▶ [PROBLEM STATEMENT] Retype each entry exactly. Skip any pictures.

Pictures paired with source code
------------------------------------------------
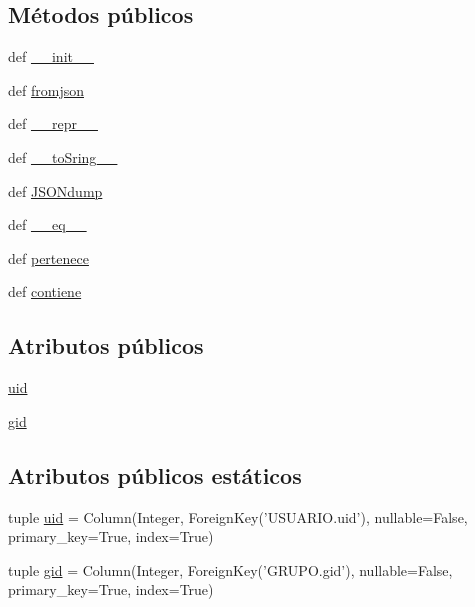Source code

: \subsection*{Métodos públicos}
\begin{DoxyCompactItemize}
\item 
def \hyperlink{classdb__layer_1_1_groups_a7aa22d0c37d3330a08590a6af6260387}{\-\_\-\-\_\-init\-\_\-\-\_\-}
\item 
def \hyperlink{classdb__layer_1_1_groups_ad6c13cffa730507128cffd4401485225}{fromjson}
\item 
def \hyperlink{classdb__layer_1_1_groups_a8ce7c44c7a07175c805663313741c54e}{\-\_\-\-\_\-repr\-\_\-\-\_\-}
\item 
def \hyperlink{classdb__layer_1_1_groups_a42a22e15d4c61b933187e912db73be95}{\-\_\-\-\_\-to\-Sring\-\_\-\-\_\-}
\item 
def \hyperlink{classdb__layer_1_1_groups_a76ff037df6adbeec12fc23130f48c542}{J\-S\-O\-Ndump}
\item 
def \hyperlink{classdb__layer_1_1_groups_acb2877ad9f52af696b7a1b3d1c2ccce2}{\-\_\-\-\_\-eq\-\_\-\-\_\-}
\item 
def \hyperlink{classdb__layer_1_1_groups_ac11f473a264eb8924516c1e19053d571}{pertenece}
\item 
def \hyperlink{classdb__layer_1_1_groups_a654f6803bf6349c14312e034f3b7112e}{contiene}
\end{DoxyCompactItemize}
\subsection*{Atributos públicos}
\begin{DoxyCompactItemize}
\item 
\hyperlink{classdb__layer_1_1_groups_a392e40281e072b1c43e562928f656a1e}{uid}
\item 
\hyperlink{classdb__layer_1_1_groups_af0a5178fa5eced1a1d3ff053a8171bd6}{gid}
\end{DoxyCompactItemize}
\subsection*{Atributos públicos estáticos}
\begin{DoxyCompactItemize}
\item 
tuple \hyperlink{classdb__layer_1_1_groups_a14ee9c00efa52f89924369f75532c416}{uid} = Column(Integer, Foreign\-Key('U\-S\-U\-A\-R\-I\-O.\-uid'), nullable=False, primary\-\_\-key=True, index=True)
\item 
tuple \hyperlink{classdb__layer_1_1_groups_aded07ebac158a99bf9fd01c87bba222c}{gid} = Column(Integer, Foreign\-Key('G\-R\-U\-P\-O.\-gid'), nullable=False, primary\-\_\-key=True, index=True)
\end{DoxyCompactItemize}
------------------------------------------------
▶ [WORKED SOLUTION]
Source code

: \subsection*{Métodos públicos}
\begin{DoxyCompactItemize}
\item 
def \hyperlink{classdb__layer_1_1_groups_a7aa22d0c37d3330a08590a6af6260387}{\-\_\-\-\_\-init\-\_\-\-\_\-}
\item 
def \hyperlink{classdb__layer_1_1_groups_ad6c13cffa730507128cffd4401485225}{fromjson}
\item 
def \hyperlink{classdb__layer_1_1_groups_a8ce7c44c7a07175c805663313741c54e}{\-\_\-\-\_\-repr\-\_\-\-\_\-}
\item 
def \hyperlink{classdb__layer_1_1_groups_a42a22e15d4c61b933187e912db73be95}{\-\_\-\-\_\-to\-Sring\-\_\-\-\_\-}
\item 
def \hyperlink{classdb__layer_1_1_groups_a76ff037df6adbeec12fc23130f48c542}{J\-S\-O\-Ndump}
\item 
def \hyperlink{classdb__layer_1_1_groups_acb2877ad9f52af696b7a1b3d1c2ccce2}{\-\_\-\-\_\-eq\-\_\-\-\_\-}
\item 
def \hyperlink{classdb__layer_1_1_groups_ac11f473a264eb8924516c1e19053d571}{pertenece}
\item 
def \hyperlink{classdb__layer_1_1_groups_a654f6803bf6349c14312e034f3b7112e}{contiene}
\end{DoxyCompactItemize}
\subsection*{Atributos públicos}
\begin{DoxyCompactItemize}
\item 
\hyperlink{classdb__layer_1_1_groups_a392e40281e072b1c43e562928f656a1e}{uid}
\item 
\hyperlink{classdb__layer_1_1_groups_af0a5178fa5eced1a1d3ff053a8171bd6}{gid}
\end{DoxyCompactItemize}
\subsection*{Atributos públicos estáticos}
\begin{DoxyCompactItemize}
\item 
tuple \hyperlink{classdb__layer_1_1_groups_a14ee9c00efa52f89924369f75532c416}{uid} = Column(Integer, Foreign\-Key('U\-S\-U\-A\-R\-I\-O.\-uid'), nullable=False, primary\-\_\-key=True, index=True)
\item 
tuple \hyperlink{classdb__layer_1_1_groups_aded07ebac158a99bf9fd01c87bba222c}{gid} = Column(Integer, Foreign\-Key('G\-R\-U\-P\-O.\-gid'), nullable=False, primary\-\_\-key=True, index=True)
\end{DoxyCompactItemize}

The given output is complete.